Up until recently, the tools Spotify’s data scientists used every day were designed mostly by engineers. There was no one dedicated to looking at the problems data scientists were experiencing holistically. This meant that a lot of the time, the tools were strung together with inefficient hacky workarounds.
Throughout the past year, a design team was created to rethink the existing stack and weed out these bad practices.
I’m a product designer in the R&D Community at Spotify, and I’ve been working in the data tools space for about a year — which makes me one of the longest-serving designers in the team. I was brought in to pair up with engineering squads working on platforms and experiences for data scientists. Most recently, I helped to create and launch a new data science tool that would expedite insights production, and eliminate those old, inefficient ways of working.
Hierarchy of needs
Before I get into the nitty-gritty of how we designed the new data science tool, it helps to understand how data scientists transform raw data into usable insights.

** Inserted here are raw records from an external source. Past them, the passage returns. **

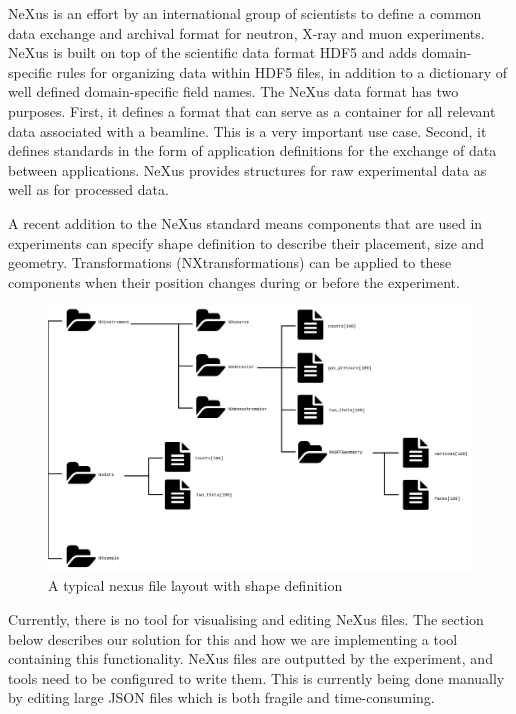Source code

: NeXus is an effort by an international group of scientists to define a common data exchange and archival format for neutron, X-ray and muon experiments. NeXus is built on top of the scientific data format HDF5 and adds domain-specific rules for organizing data within HDF5 files, in addition to a dictionary of well defined domain-specific field names. The NeXus data format has two purposes. First, it defines a format that can serve as a container for all relevant data associated with a beamline. This is a very important use case. Second, it defines standards in the form of application definitions for the exchange of data between applications. NeXus provides structures for raw experimental data as well as for processed data.

A recent addition to the NeXus standard means components that are used in experiments can specify shape definition to describe their placement, size and geometry. Transformations (NXtransformations) can be applied to these components when their position changes during or before the experiment. 

\begin{figure}
\caption{A typical nexus file layout with shape definition}
\includegraphics[width=\linewidth]{nexusdiagram.png}
\end{figure}

Currently, there is no tool for visualising and editing NeXus files. The section below describes our solution for this and how we are implementing a tool containing this functionality. NeXus files are outputted by the experiment, and tools need to be configured to write them. This is currently being done manually by editing large JSON files which is both fragile and time-consuming.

In her post for Hacker Noon, Monica Rogati explains The AI Hierarchy of Needs. This is the idea that there are many steps between getting data and using it for business.
First, they need to collect the right data.
Then they need to process that data.
Only when it has been processed can it be analyzed and explored.
Existing landscape
When we started thinking about how to do this at Spotify, there were already some tools in use:
BigQuery
This is a Google data warehouse product with a web user interface where data scientists can store and process data. They can write queries here to make sure they have the right dataset for their question.
Jupyter Notebooks
Often simply called “notebooks.” Notebooks are an open-source interactive workspace for running code in blocks mixed with prose.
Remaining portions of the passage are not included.